§ Your goal: In the records that follow, show each line where the word "personas" is present.
─── Data extracts ───
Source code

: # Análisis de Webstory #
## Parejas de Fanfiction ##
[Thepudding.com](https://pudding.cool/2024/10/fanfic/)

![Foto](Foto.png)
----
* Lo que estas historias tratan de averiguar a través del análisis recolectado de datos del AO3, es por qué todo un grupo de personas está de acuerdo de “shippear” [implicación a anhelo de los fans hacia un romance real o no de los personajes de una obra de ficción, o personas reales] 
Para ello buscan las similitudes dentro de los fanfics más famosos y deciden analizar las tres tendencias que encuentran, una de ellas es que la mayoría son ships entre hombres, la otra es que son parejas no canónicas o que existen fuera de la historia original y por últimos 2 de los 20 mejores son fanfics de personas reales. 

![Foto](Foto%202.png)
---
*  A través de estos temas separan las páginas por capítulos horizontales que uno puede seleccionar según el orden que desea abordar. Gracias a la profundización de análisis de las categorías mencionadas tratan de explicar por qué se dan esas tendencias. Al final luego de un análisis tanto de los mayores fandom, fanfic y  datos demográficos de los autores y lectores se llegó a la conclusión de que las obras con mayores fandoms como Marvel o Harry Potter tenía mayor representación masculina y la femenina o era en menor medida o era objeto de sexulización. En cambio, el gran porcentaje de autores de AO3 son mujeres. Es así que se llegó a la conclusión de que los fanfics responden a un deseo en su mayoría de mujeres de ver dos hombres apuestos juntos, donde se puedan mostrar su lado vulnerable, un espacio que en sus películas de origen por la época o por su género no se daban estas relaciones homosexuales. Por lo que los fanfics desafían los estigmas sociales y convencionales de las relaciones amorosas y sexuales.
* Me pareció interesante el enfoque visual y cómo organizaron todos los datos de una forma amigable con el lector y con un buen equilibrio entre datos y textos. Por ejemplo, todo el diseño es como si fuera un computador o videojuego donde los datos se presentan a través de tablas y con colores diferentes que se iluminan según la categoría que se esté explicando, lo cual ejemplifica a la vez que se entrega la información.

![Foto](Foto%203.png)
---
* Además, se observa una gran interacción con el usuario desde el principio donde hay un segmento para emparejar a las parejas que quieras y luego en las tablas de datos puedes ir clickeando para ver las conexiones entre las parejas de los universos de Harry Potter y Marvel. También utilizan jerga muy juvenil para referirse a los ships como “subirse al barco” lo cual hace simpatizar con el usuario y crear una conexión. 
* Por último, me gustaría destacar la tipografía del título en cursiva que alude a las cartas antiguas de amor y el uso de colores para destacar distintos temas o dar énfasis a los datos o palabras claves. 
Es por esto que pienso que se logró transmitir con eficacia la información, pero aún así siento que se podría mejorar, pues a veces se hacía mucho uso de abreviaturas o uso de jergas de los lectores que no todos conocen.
───
§ Worked solution:
* Lo que estas historias tratan de averiguar a través del análisis recolectado de datos del AO3, es por qué todo un grupo de personas está de acuerdo de “shippear” [implicación a anhelo de los fans hacia un romance real o no de los personajes de una obra de ficción, o personas reales] 
Para ello buscan las similitudes dentro de los fanfics más famosos y deciden analizar las tres tendencias que encuentran, una de ellas es que la mayoría son ships entre hombres, la otra es que son parejas no canónicas o que existen fuera de la historia original y por últimos 2 de los 20 mejores son fanfics de personas reales. 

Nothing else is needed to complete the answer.